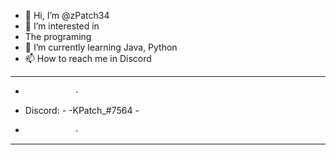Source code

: - 👋 Hi, I’m @zPatch34
- 👀 I’m interested in 
- The programing
- 🌱 I’m currently learning Java, Python
- 📫 How to reach me in Discord

-----------------
-                -
- Discord:       -
-KPatch_#7564    -
-                -
-----------------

- _DESCRIPTION OF THE TASK_: An exact reprint of every record is required, with the pictures omitted.

- _EXERCISE RESULT_:
Source code

: - 👋 Hi, I’m @zPatch34
- 👀 I’m interested in 
- The programing
- 🌱 I’m currently learning Java, Python
- 📫 How to reach me in Discord

-----------------
-                -
- Discord:       -
-KPatch_#7564    -
-                -
-----------------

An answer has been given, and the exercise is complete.